Joining the mayor, CT Against Gun Violence Executive Director Jeremy Stein says Stefanowski has repeatedly proclaimed that the Sandy Hook laws went too far.
"Connecticut has the strongest gun laws in the entire country and that's the way they should stay," says Stefanowski. "But I will also use my platform as Governor to urge federal action in Congress on comprehensive solutions that protect the rights of law-abiding gun owners... It's time to put politics aside and start working together for a safer country and state."

Marlene Miller Pratt, the leader of the group of women who led the botanical garden project to completion, appeared with the assembled Democrats to back their message. Her son, Gary Kyshon Miller, was shot and killed in 1998. He was 20.

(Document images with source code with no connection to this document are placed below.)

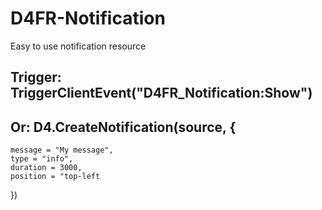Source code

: # D4FR-Notification
Easy to use notification resource


## Trigger: TriggerClientEvent("D4FR_Notification:Show")
## Or: D4.CreateNotification(source, {
    message = "My message",
    type = "info",
    duration = 3000,
    position = "top-left
})
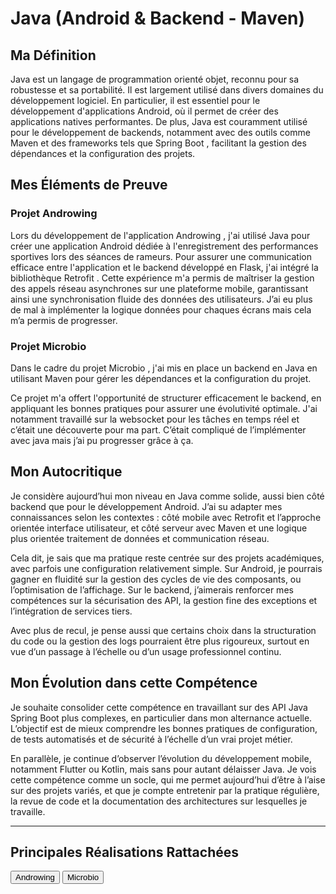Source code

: # Java (Android & Backend - Maven)

## Ma Définition

 Java  est un langage de programmation orienté objet, reconnu pour sa robustesse et sa portabilité. Il est largement utilisé dans divers domaines du développement logiciel. En particulier, il est essentiel pour le développement d'applications Android, où il permet de créer des applications natives performantes. De plus, Java est couramment utilisé pour le développement de backends, notamment avec des outils comme  Maven  et des frameworks tels que  Spring Boot , facilitant la gestion des dépendances et la configuration des projets.

## Mes Éléments de Preuve

### Projet Androwing

Lors du développement de l'application  Androwing , j'ai utilisé Java pour créer une application Android dédiée à l'enregistrement des performances sportives lors des séances de  rameurs.
Pour assurer une communication efficace entre l'application et le backend développé en Flask, j'ai intégré la bibliothèque  Retrofit . Cette expérience m'a permis de maîtriser la gestion des appels réseau asynchrones sur une plateforme mobile, garantissant ainsi une synchronisation fluide des données des utilisateurs. J’ai eu plus de mal à implémenter la logique données pour chaques écrans mais cela m’a permis de progresser.

### Projet Microbio

Dans le cadre du projet  Microbio , j'ai mis en place un backend en Java en utilisant  Maven  pour gérer les dépendances et la configuration du projet.

Ce projet m'a offert l'opportunité de structurer efficacement le backend, en appliquant les bonnes pratiques pour assurer une évolutivité optimale. J'ai notamment travaillé sur la websocket pour les tâches en temps réel et c’était une découverte pour ma part. C’était compliqué de l’implémenter avec java mais j’ai pu progresser grâce à ça.

## Mon Autocritique

Je considère aujourd’hui mon niveau en Java comme solide, aussi bien côté backend que pour le développement Android. J’ai su adapter mes connaissances selon les contextes : côté mobile avec Retrofit et l’approche orientée interface utilisateur, et côté serveur avec Maven et une logique plus orientée traitement de données et communication réseau.

Cela dit, je sais que ma pratique reste centrée sur des projets académiques, avec parfois une configuration relativement simple. Sur Android, je pourrais gagner en fluidité sur la gestion des cycles de vie des composants, ou l’optimisation de l’affichage. Sur le backend, j’aimerais renforcer mes compétences sur la sécurisation des API, la gestion fine des exceptions et l’intégration de services tiers.

Avec plus de recul, je pense aussi que certains choix dans la structuration du code ou la gestion des logs pourraient être plus rigoureux, surtout en vue d’un passage à l’échelle ou d’un usage professionnel continu.

## Mon Évolution dans cette Compétence

Je souhaite consolider cette compétence en travaillant sur des API Java Spring Boot plus complexes, en particulier dans mon alternance actuelle. L’objectif est de mieux comprendre les bonnes pratiques de configuration, de tests automatisés et de sécurité à l’échelle d’un vrai projet métier.

En parallèle, je continue d’observer l’évolution du développement mobile, notamment Flutter ou Kotlin, mais sans pour autant délaisser Java. Je vois cette compétence comme un socle, qui me permet aujourd’hui d’être à l’aise sur des projets variés, et que je compte entretenir par la pratique régulière, la revue de code et la documentation des architectures sur lesquelles je travaille.

---
## Principales Réalisations Rattachées

<script>
  import { Button } from 'flowbite-svelte';
</script>

<Button pill href="/projects/androwing" color="alternative">Androwing</Button>
<Button pill href="/projects/microbio" color="alternative">Microbio</Button>

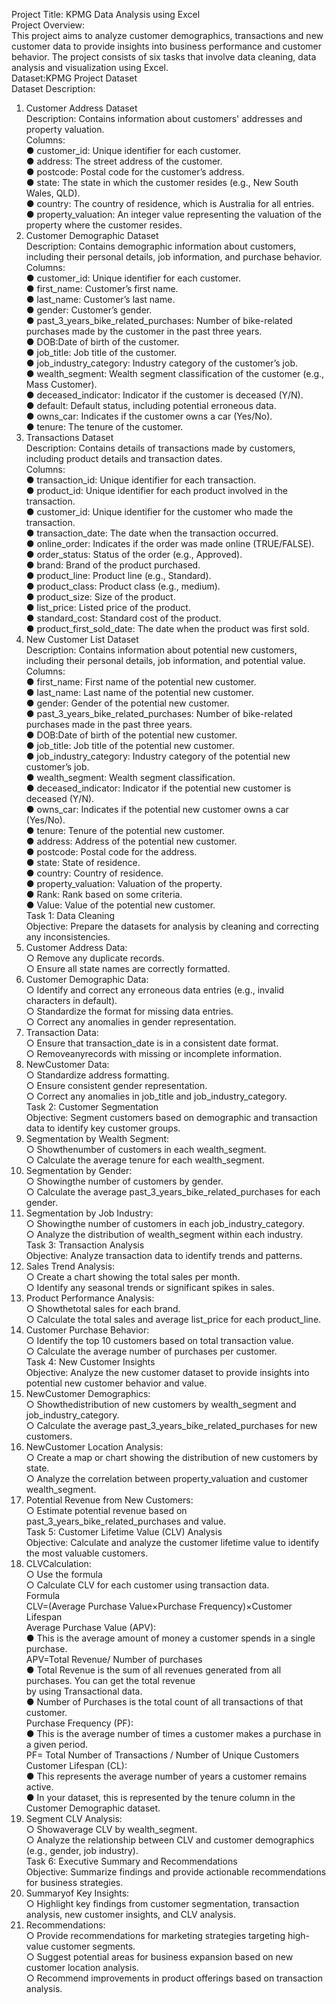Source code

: Project Title: KPMG Data Analysis using Excel <br>
Project Overview: <br>
This project aims to analyze customer demographics, transactions and new customer data to provide insights into business performance and customer behavior. The project consists of six tasks that involve data cleaning, data analysis and visualization using Excel. <br>
Dataset:KPMG Project Dataset <br>
Dataset Description: <br>
1. Customer Address Dataset <br>
Description: Contains information about customers' addresses and property valuation. <br>
Columns: <br>
 ● customer_id: Unique identifier for each customer. <br>
 ● address: The street address of the customer. <br>
 ● postcode: Postal code for the customer’s address. <br>
 ● state: The state in which the customer resides (e.g., New South Wales, QLD). <br>
 ● country: The country of residence, which is Australia for all entries. <br>
 ● property_valuation: An integer value representing the valuation of the property where the customer
 resides. <br>
2. Customer Demographic Dataset <br>
Description: Contains demographic information about customers, including their personal details, job information, and purchase behavior. <br>
Columns: <br>
 ● customer_id: Unique identifier for each customer. <br>
 ● first_name: Customer’s first name. <br>
 ● last_name: Customer’s last name. <br>
 ● gender: Customer’s gender. <br>
 ● past_3_years_bike_related_purchases: Number of bike-related purchases made by the customer in the past
 three years. <br>
 ● DOB:Date of birth of the customer. <br>
 ● job_title: Job title of the customer. <br>
 ● job_industry_category: Industry category of the customer’s job. <br>
 ● wealth_segment: Wealth segment classification of the customer (e.g., Mass Customer). <br>
 ● deceased_indicator: Indicator if the customer is deceased (Y/N). <br>
 ● default: Default status, including potential erroneous data. <br>
 ● owns_car: Indicates if the customer owns a car (Yes/No). <br>
 ● tenure: The tenure of the customer. <br>
3. Transactions Dataset <br>
Description: Contains details of transactions made by customers, including product details and transaction dates. <br>
Columns: <br>
 ● transaction_id: Unique identifier for each transaction. <br>
 ● product_id: Unique identifier for each product involved in the transaction. <br>
 ● customer_id: Unique identifier for the customer who made the transaction. <br>
 ● transaction_date: The date when the transaction occurred. <br>
 ● online_order: Indicates if the order was made online (TRUE/FALSE). <br>
 ● order_status: Status of the order (e.g., Approved). <br>
 ● brand: Brand of the product purchased. <br>
 ● product_line: Product line (e.g., Standard). <br>
 ● product_class: Product class (e.g., medium). <br>
 ● product_size: Size of the product. <br>
 ● list_price: Listed price of the product. <br>
 ● standard_cost: Standard cost of the product. <br>
 ● product_first_sold_date: The date when the product was first sold. <br>
4. New Customer List Dataset <br>
Description: Contains information about potential new customers, including their personal details, job information, and potential value. <br>
Columns: <br>
 ● first_name: First name of the potential new customer. <br>
 ● last_name: Last name of the potential new customer. <br>
 ● gender: Gender of the potential new customer. <br>
 ● past_3_years_bike_related_purchases: Number of bike-related purchases made in the past three years. <br>
 ● DOB:Date of birth of the potential new customer. <br>
 ● job_title: Job title of the potential new customer. <br>
 ● job_industry_category: Industry category of the potential new customer’s job. <br>
 ● wealth_segment: Wealth segment classification. <br>
 ● deceased_indicator: Indicator if the potential new customer is deceased (Y/N). <br>
 ● owns_car: Indicates if the potential new customer owns a car (Yes/No). <br>
 ● tenure: Tenure of the potential new customer. <br>
 ● address: Address of the potential new customer. <br>
 ● postcode: Postal code for the address. <br>
 ● state: State of residence. <br>
 ● country: Country of residence. <br>
 ● property_valuation: Valuation of the property. <br>
 ● Rank: Rank based on some criteria. <br>
 ● Value: Value of the potential new customer. <br>
Task 1: Data Cleaning  <br>
Objective: Prepare the datasets for analysis by cleaning and correcting any inconsistencies. <br>
1. Customer Address Data: <br>
 ○ Remove any duplicate records. <br>
 ○ Ensure all state names are correctly formatted. <br>
2. Customer Demographic Data: <br>
 ○ Identify and correct any erroneous data entries (e.g., invalid characters in default). <br>
 ○ Standardize the format for missing data entries. <br>
 ○ Correct any anomalies in gender representation. <br>
3. Transaction Data: <br>
 ○ Ensure that transaction_date is in a consistent date format. <br>
 ○ Removeanyrecords with missing or incomplete information. <br>
4. NewCustomer Data: <br>
 ○ Standardize address formatting. <br>
 ○ Ensure consistent gender representation. <br>
 ○ Correct any anomalies in job_title and job_industry_category. <br>
Task 2: Customer Segmentation  <br>
Objective: Segment customers based on demographic and transaction data to identify key customer groups. <br>
1. Segmentation by Wealth Segment: <br>
 ○ Showthenumber of customers in each wealth_segment. <br>
 ○ Calculate the average tenure for each wealth_segment. <br>
2. Segmentation by Gender: <br>
 ○ Showingthe number of customers by gender. <br>
 ○ Calculate the average past_3_years_bike_related_purchases for each gender. <br>
3. Segmentation by Job Industry: <br>
 ○ Showingthe number of customers in each job_industry_category. <br>
 ○ Analyze the distribution of wealth_segment within each industry. <br>
Task 3: Transaction Analysis  <br>
 Objective: Analyze transaction data to identify trends and patterns. <br>
1. Sales Trend Analysis: <br>
 ○ Create a chart showing the total sales per month. <br>
 ○ Identify any seasonal trends or significant spikes in sales. <br>
2. Product Performance Analysis: <br>
 ○ Showthetotal sales for each brand. <br>
 ○ Calculate the total sales and average list_price for each product_line. <br>
3. Customer Purchase Behavior: <br>
 ○ Identify the top 10 customers based on total transaction value. <br>
 ○ Calculate the average number of purchases per customer. <br>
Task 4: New Customer Insights  <br>
Objective: Analyze the new customer dataset to provide insights into potential new customer behavior and value. <br>
1. NewCustomer Demographics: <br>
 ○ Showthedistribution of new customers by wealth_segment and job_industry_category. <br>
 ○ Calculate the average past_3_years_bike_related_purchases for new customers. <br>
2. NewCustomer Location Analysis: <br>
 ○ Create a map or chart showing the distribution of new customers by state. <br>
 ○ Analyze the correlation between property_valuation and customer wealth_segment. <br>
3. Potential Revenue from New Customers: <br>
 ○ Estimate potential revenue based on past_3_years_bike_related_purchases and value. <br>
Task 5: Customer Lifetime Value (CLV) Analysis <br>
Objective: Calculate and analyze the customer lifetime value to identify the most valuable customers. <br>
1. CLVCalculation: <br>
 ○ Use the formula <br>
 ○ Calculate CLV for each customer using transaction data. <br>
 Formula <br>
  CLV=(Average Purchase Value×Purchase Frequency)×Customer Lifespan <br>
  Average Purchase Value (APV): <br>
  ● This is the average amount of money a customer spends in a single purchase. <br>
  APV=Total Revenue/ Number of purchases <br>
  ● Total Revenue is the sum of all revenues generated from all purchases. You can get the total revenue <br>
  by using Transactional data. <br>
  ● Number of Purchases is the total count of all transactions of that customer. <br>
  Purchase Frequency (PF): <br>
  ● This is the average number of times a customer makes a purchase in a given period. <br>
  PF= Total Number of Transactions / Number of Unique Customers <br>
  Customer Lifespan (CL): <br>
  ● This represents the average number of years a customer remains active. <br>
  ● In your dataset, this is represented by the tenure column in the Customer Demographic dataset. <br>
2. Segment CLV Analysis: <br>
 ○ Showaverage CLV by wealth_segment. <br>
 ○ Analyze the relationship between CLV and customer demographics (e.g., gender, job industry). <br>
Task 6: Executive Summary and Recommendations <br>
Objective: Summarize findings and provide actionable recommendations for business strategies. <br>
1. Summaryof Key Insights: <br>
 ○ Highlight key findings from customer segmentation, transaction analysis, new customer insights, and CLV analysis. <br>
2. Recommendations: <br>
 ○ Provide recommendations for marketing strategies targeting high-value customer segments. <br>
 ○ Suggest potential areas for business expansion based on new customer location analysis. <br>
 ○ Recommend improvements in product offerings based on transaction analysis. <br>
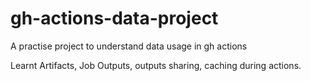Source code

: # gh-actions-data-project
A practise project to understand data usage in gh actions


Learnt Artifacts, Job Outputs, outputs sharing, caching during actions.
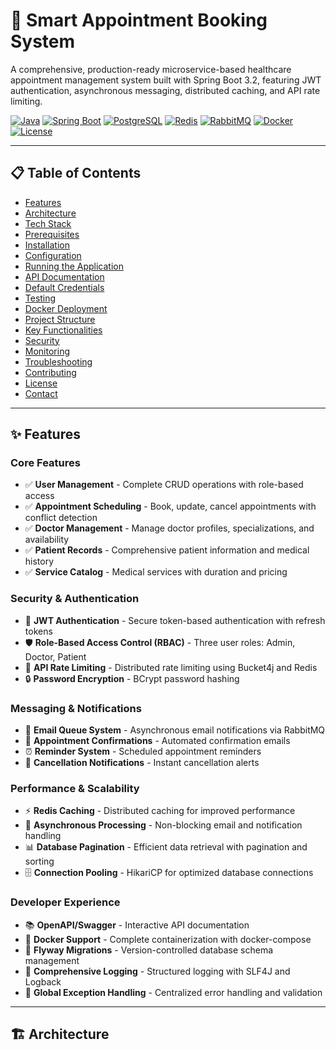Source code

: # 🏥 Smart Appointment Booking System

A comprehensive, production-ready microservice-based healthcare appointment management system built with Spring Boot 3.2, featuring JWT authentication, asynchronous messaging, distributed caching, and API rate limiting.

[![Java](https://img.shields.io/badge/Java-21-orange?style=flat&logo=openjdk)](https://openjdk.org/)
[![Spring Boot](https://img.shields.io/badge/Spring%20Boot-3.2.0-brightgreen?style=flat&logo=spring)](https://spring.io/projects/spring-boot)
[![PostgreSQL](https://img.shields.io/badge/PostgreSQL-15-blue?style=flat&logo=postgresql)](https://www.postgresql.org/)
[![Redis](https://img.shields.io/badge/Redis-7-red?style=flat&logo=redis)](https://redis.io/)
[![RabbitMQ](https://img.shields.io/badge/RabbitMQ-3-orange?style=flat&logo=rabbitmq)](https://www.rabbitmq.com/)
[![Docker](https://img.shields.io/badge/Docker-Enabled-blue?style=flat&logo=docker)](https://www.docker.com/)
[![License](https://img.shields.io/badge/License-MIT-yellow?style=flat)](LICENSE)

---

## 📋 Table of Contents

- [Features](#-features)
- [Architecture](#-architecture)
- [Tech Stack](#-tech-stack)
- [Prerequisites](#-prerequisites)
- [Installation](#-installation)
- [Configuration](#-configuration)
- [Running the Application](#-running-the-application)
- [API Documentation](#-api-documentation)
- [Default Credentials](#-default-credentials)
- [Testing](#-testing)
- [Docker Deployment](#-docker-deployment)
- [Project Structure](#-project-structure)
- [Key Functionalities](#-key-functionalities)
- [Security](#-security)
- [Monitoring](#-monitoring)
- [Troubleshooting](#-troubleshooting)
- [Contributing](#-contributing)
- [License](#-license)
- [Contact](#-contact)

---

## ✨ Features

### Core Features
- ✅ **User Management** - Complete CRUD operations with role-based access
- ✅ **Appointment Scheduling** - Book, update, cancel appointments with conflict detection
- ✅ **Doctor Management** - Manage doctor profiles, specializations, and availability
- ✅ **Patient Records** - Comprehensive patient information and medical history
- ✅ **Service Catalog** - Medical services with duration and pricing

### Security & Authentication
- 🔐 **JWT Authentication** - Secure token-based authentication with refresh tokens
- 🛡️ **Role-Based Access Control (RBAC)** - Three user roles: Admin, Doctor, Patient
- 🚦 **API Rate Limiting** - Distributed rate limiting using Bucket4j and Redis
- 🔒 **Password Encryption** - BCrypt password hashing

### Messaging & Notifications
- 📧 **Email Queue System** - Asynchronous email notifications via RabbitMQ
- 🔔 **Appointment Confirmations** - Automated confirmation emails
- ⏰ **Reminder System** - Scheduled appointment reminders
- 📨 **Cancellation Notifications** - Instant cancellation alerts

### Performance & Scalability
- ⚡ **Redis Caching** - Distributed caching for improved performance
- 🔄 **Asynchronous Processing** - Non-blocking email and notification handling
- 📊 **Database Pagination** - Efficient data retrieval with pagination and sorting
- 🗄️ **Connection Pooling** - HikariCP for optimized database connections

### Developer Experience
- 📚 **OpenAPI/Swagger** - Interactive API documentation
- 🐳 **Docker Support** - Complete containerization with docker-compose
- 🔧 **Flyway Migrations** - Version-controlled database schema management
- 📝 **Comprehensive Logging** - Structured logging with SLF4J and Logback
- 🎯 **Global Exception Handling** - Centralized error handling and validation

---

## 🏗️ Architecture

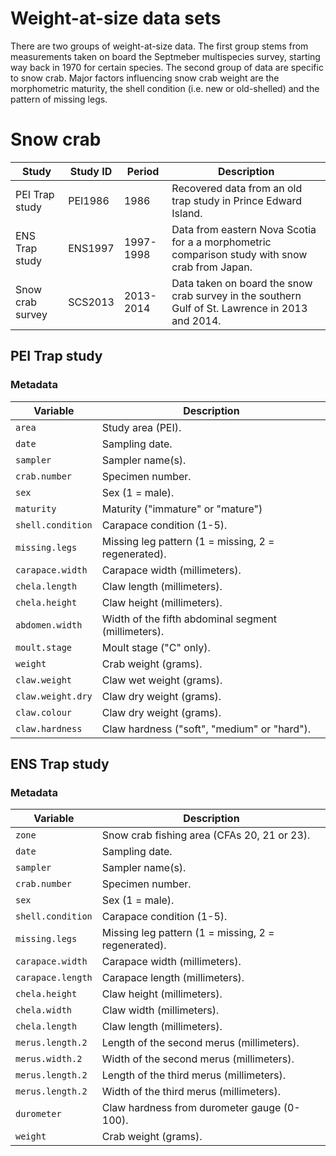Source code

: # Weight-at-size data sets

There are two groups of weight-at-size data. The first group stems from measurements taken on board the Septmeber multispecies survey, starting way back in 1970 for certain species. 
The second group of data are specific to snow crab. Major factors influencing snow crab weight are the morphometric maturity, the shell condition (i.e. new or old-shelled) and the pattern of missing legs. 

# Snow crab 

|   Study          | Study ID      | Period    | Description                                                                                       |
| ---------------- | ------------- | --------- | ------------------------------------------------------------------------------------------------- |
| PEI Trap study   | PEI1986       |  1986     | Recovered data from an old trap study in Prince Edward Island.                                    | 
| ENS Trap study   | ENS1997       | 1997-1998 | Data from eastern Nova Scotia for a a morphometric comparison study with snow crab from Japan.    | 
| Snow crab survey | SCS2013       | 2013-2014 | Data taken on board the snow crab survey in the southern Gulf of St. Lawrence in 2013 and 2014.   | 

## PEI Trap study

### Metadata

| Variable          | Description                                         |                               
| ----------------- | --------------------------------------------------- |
| `area`            | Study area (PEI).                                   | 
| `date`            | Sampling date.                                      | 
| `sampler`         | Sampler name(s).                                    | 
| `crab.number`	    | Specimen number.                                    | 
| `sex`             | Sex (1 = male).                                     | 
| `maturity`        | Maturity ("immature" or "mature")                   | 
| `shell.condition`	| Carapace condition (1-5).                           |	
| `missing.legs`	  | Missing leg pattern (1 = missing, 2 = regenerated). | 
| `carapace.width`	| Carapace width (millimeters).                       | 
| `chela.length`    | Claw length (millimeters).                          | 
| `chela.height`    | Claw height (millimeters).                          | 
| `abdomen.width`	  | Width of the fifth abdominal segment (millimeters). | 
| `moult.stage` 	  |	Moult stage ("C" only).                             |
| `weight`	        | Crab weight (grams).                                |	
| `claw.weight`	    | Claw wet weight (grams).                            |
| `claw.weight.dry`	|	Claw dry weight (grams).                            |
| `claw.colour`	    |	Claw dry weight (grams).                            |
| `claw.hardness`	  | Claw hardness ("soft", "medium" or "hard").         |

## ENS Trap study

### Metadata

| Variable          | Description                                         |                               
| ----------------- | --------------------------------------------------- |
| `zone`            | Snow crab fishing area (CFAs 20, 21 or 23).         | 
| `date`            | Sampling date.                                      | 
| `sampler`         | Sampler name(s).                                    | 
| `crab.number`	    | Specimen number.                                    | 
| `sex`             | Sex (1 = male).                                     | 
| `shell.condition`	| Carapace condition (1-5).                           |	
| `missing.legs`	  | Missing leg pattern (1 = missing, 2 = regenerated). | 
| `carapace.width`	| Carapace width (millimeters).                       | 
| `carapace.length`	| Carapace length (millimeters).                      | 
| `chela.height`    | Claw height (millimeters).                          | 
| `chela.width`	    | Claw width (millimeters).                           | 
| `chela.length`    | Claw length (millimeters).                          | 
| `merus.length.2`  | Length of the second merus (millimeters).           | 	
| `merus.width.2`   | Width of the second merus (millimeters).            | 	
| `merus.length.2`  | Length of the third merus (millimeters).            | 	
| `merus.length.2`  | Width of the third merus (millimeters).             | 	
| `durometer`       | Claw hardness from durometer gauge (0-100).         |	
| `weight`	        | Crab weight (grams).                                |	





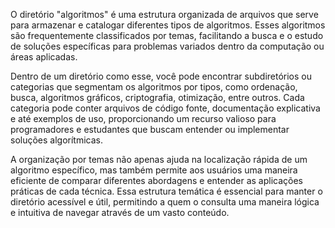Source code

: O diretório "algoritmos" é uma estrutura organizada de arquivos que serve para armazenar e catalogar diferentes tipos de algoritmos. Esses algoritmos são frequentemente classificados por temas, facilitando a busca e o estudo de soluções específicas para problemas variados dentro da computação ou áreas aplicadas.

Dentro de um diretório como esse, você pode encontrar subdiretórios ou categorias que segmentam os algoritmos por tipos, como ordenação, busca, algoritmos gráficos, criptografia, otimização, entre outros. Cada categoria pode conter arquivos de código fonte, documentação explicativa e até exemplos de uso, proporcionando um recurso valioso para programadores e estudantes que buscam entender ou implementar soluções algorítmicas.

A organização por temas não apenas ajuda na localização rápida de um algoritmo específico, mas também permite aos usuários uma maneira eficiente de comparar diferentes abordagens e entender as aplicações práticas de cada técnica. Essa estrutura temática é essencial para manter o diretório acessível e útil, permitindo a quem o consulta uma maneira lógica e intuitiva de navegar através de um vasto conteúdo.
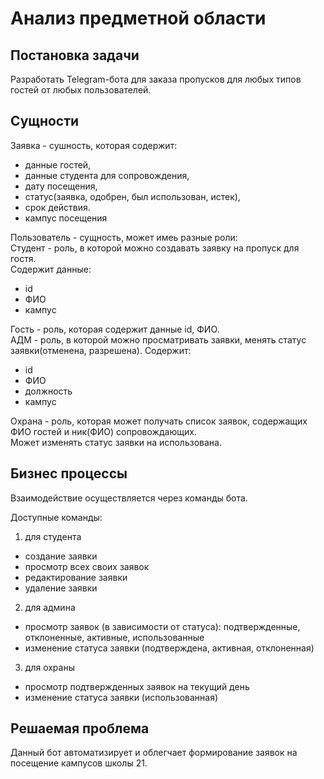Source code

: # **Анализ предметной области** #

## Постановка задачи ##

Разработать Telegram-бота для заказа пропусков для любых типов гостей от любых пользователей.

## Сущности ##

Заявка - сушность, которая содержит:
<ul>
    <li>данные гостей,</li>
    <li>данные студента для сопровождения,</li>
    <li>дату посещения,</li>
    <li>статус(заявка, одобрен, был использован, истек),</li>
    <li>срок действия.</li>
    <li>кампус посещения</li>
</ul>

Пользователь - сущность, может имеь разные роли:  
Студент - роль, в которой можно создавать заявку на пропуск для гостя.  
Содержит данные:
<ul>
    <li>id</li>
    <li>ФИО</li>
    <li>кампус</li>
</ul>

Гость - роль, которая содержит данные id, ФИО.  
АДМ - роль, в которой можно просматривать заявки, менять статус заявки(отменена, разрешена). 
Содержит:
<ul>
    <li>id</li>
    <li>ФИО</li>
    <li>должность</li>
    <li>кампус</li>
</ul>

Охрана - роль, которая может получать список заявок, содержащих ФИО гостей и ник(ФИО) сопровождающих.   
Может изменять статус заявки на использована. 

## Бизнес процессы ##

Взаимодействие осуществляется через команды бота.

Доступные команды:
1. для студента  
* создание заявки
* просмотр всех своих заявок
* редактирование заявки
* удаление заявки

2. для админа
* просмотр заявок (в зависимости от статуса): подтвержденные, отклоненные, активные, использованные
* изменение статуса заявки (подтверждена, активная, отклоненная)

3. для охраны
* просмотр подтвержденных заявок на текущий день
* изменение статуса заявки (использованная)

## Решаемая проблема ##

Данный бот автоматизирует и облегчает формирование заявок на посещение кампусов школы 21.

"He was innocently shot in the back for visiting a young lady in a neighborhood where he was told that he couldn't be," says Miller Pratt.
Miller Pratt has worked since then to keep other families from suffering the same fate. She says the garden represents that effort by permanently displaying the names of hundreds of victims, etched in bricks laid on its walkway. She wants those inclined to violence to understand shootings are not a video game: they take real lives.
"They have to be aware," says Miller Pratt. "The purpose of the garden was to bring awareness to them. The young people are committing these crimes, and they're killing, and they're going to the vigils and they're going to the funerals. Then, after three or four weeks, they forget about that person, and then there's another crime."
Friday morning, Mayor Elicker attended a wake for New Haven's eighth homicide victim of 2022, Michael Judkins, who was 26 years old.